Saved data entries:
+---+
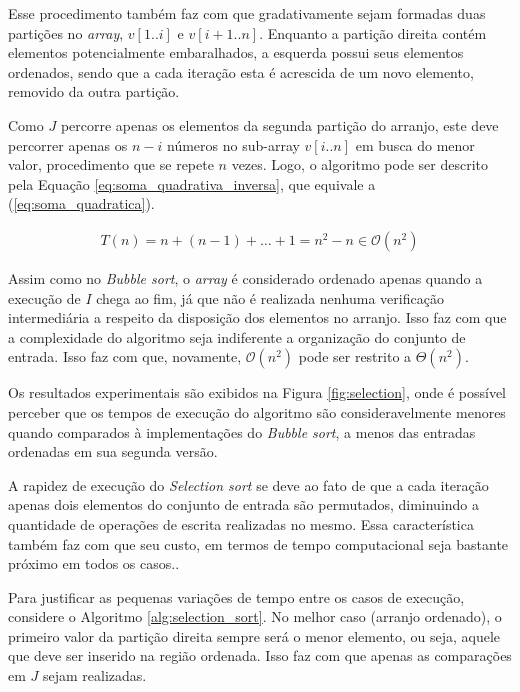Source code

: \documentclass[12pt]{article}
\begin{document}
Esse procedimento também faz com que gradativamente sejam formadas duas partições no \textit{array}, $v[1..i]$ e $v[i+1..n]$. Enquanto a partição direita contém elementos potencialmente embaralhados, a esquerda possui seus elementos ordenados, sendo que a cada iteração esta é acrescida de um novo elemento, removido da outra partição.%

Como $J$ percorre apenas os elementos da segunda partição do arranjo, este deve percorrer apenas os $n-i$ números no sub-array $v[i..n]$ em busca do menor valor, procedimento que se repete $n$ vezes. Logo, o algoritmo pode ser descrito pela Equação \ref{eq:soma_quadrativa_inversa}, que equivale a (\ref{eq:soma_quadratica}).

\begin{equation}
\label{eq:soma_quadrativa_inversa}
\begin{aligned}
    T(n) = n + (n-1) + \ldots + 1 = n^2-n \in \mathcal{O}(n^2)
\end{aligned}
\end{equation}

Assim como no \textit{Bubble sort}, o \textit{array} é considerado ordenado apenas quando a execução de $I$ chega ao fim, já que não é realizada nenhuma verificação intermediária a respeito da disposição dos elementos no arranjo. Isso faz com que a complexidade do algoritmo seja indiferente a organização do conjunto de entrada. Isso faz com que, novamente, $\mathcal{O}(n^2)$ pode ser restrito a $\Theta(n^2)$.

Os resultados experimentais são exibidos na Figura \ref{fig:selection}, onde é possível perceber que os tempos de execução do algoritmo são consideravelmente menores quando comparados à implementações do \textit{Bubble sort}, a menos das entradas ordenadas em sua segunda versão.

A rapidez de execução do \textit{Selection sort} se deve ao fato de que a cada iteração apenas dois elementos do conjunto de entrada são permutados, diminuindo a quantidade de operações de escrita realizadas no mesmo. Essa característica também faz com que seu custo, em termos de tempo computacional seja bastante próximo em todos os casos..

Para justificar as pequenas variações de tempo entre os casos de execução, considere o Algoritmo \ref{alg:selection_sort}. No melhor caso (arranjo ordenado), o primeiro valor da partição direita sempre será o menor elemento, ou seja, aquele que deve ser inserido na região ordenada. Isso faz com que apenas as comparações em $J$ sejam realizadas.
\end{document}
+---+
WHAT NEEDS TO BE DONE: Word for word, restate the records above and drop the pictures.

COMPLETED EXERCISE:
Source code

: \documentclass[12pt]{article}
\begin{document}
Esse procedimento também faz com que gradativamente sejam formadas duas partições no \textit{array}, $v[1..i]$ e $v[i+1..n]$. Enquanto a partição direita contém elementos potencialmente embaralhados, a esquerda possui seus elementos ordenados, sendo que a cada iteração esta é acrescida de um novo elemento, removido da outra partição.%

Como $J$ percorre apenas os elementos da segunda partição do arranjo, este deve percorrer apenas os $n-i$ números no sub-array $v[i..n]$ em busca do menor valor, procedimento que se repete $n$ vezes. Logo, o algoritmo pode ser descrito pela Equação \ref{eq:soma_quadrativa_inversa}, que equivale a (\ref{eq:soma_quadratica}).

\begin{equation}
\label{eq:soma_quadrativa_inversa}
\begin{aligned}
    T(n) = n + (n-1) + \ldots + 1 = n^2-n \in \mathcal{O}(n^2)
\end{aligned}
\end{equation}

Assim como no \textit{Bubble sort}, o \textit{array} é considerado ordenado apenas quando a execução de $I$ chega ao fim, já que não é realizada nenhuma verificação intermediária a respeito da disposição dos elementos no arranjo. Isso faz com que a complexidade do algoritmo seja indiferente a organização do conjunto de entrada. Isso faz com que, novamente, $\mathcal{O}(n^2)$ pode ser restrito a $\Theta(n^2)$.

Os resultados experimentais são exibidos na Figura \ref{fig:selection}, onde é possível perceber que os tempos de execução do algoritmo são consideravelmente menores quando comparados à implementações do \textit{Bubble sort}, a menos das entradas ordenadas em sua segunda versão.

A rapidez de execução do \textit{Selection sort} se deve ao fato de que a cada iteração apenas dois elementos do conjunto de entrada são permutados, diminuindo a quantidade de operações de escrita realizadas no mesmo. Essa característica também faz com que seu custo, em termos de tempo computacional seja bastante próximo em todos os casos..

Para justificar as pequenas variações de tempo entre os casos de execução, considere o Algoritmo \ref{alg:selection_sort}. No melhor caso (arranjo ordenado), o primeiro valor da partição direita sempre será o menor elemento, ou seja, aquele que deve ser inserido na região ordenada. Isso faz com que apenas as comparações em $J$ sejam realizadas.
\end{document}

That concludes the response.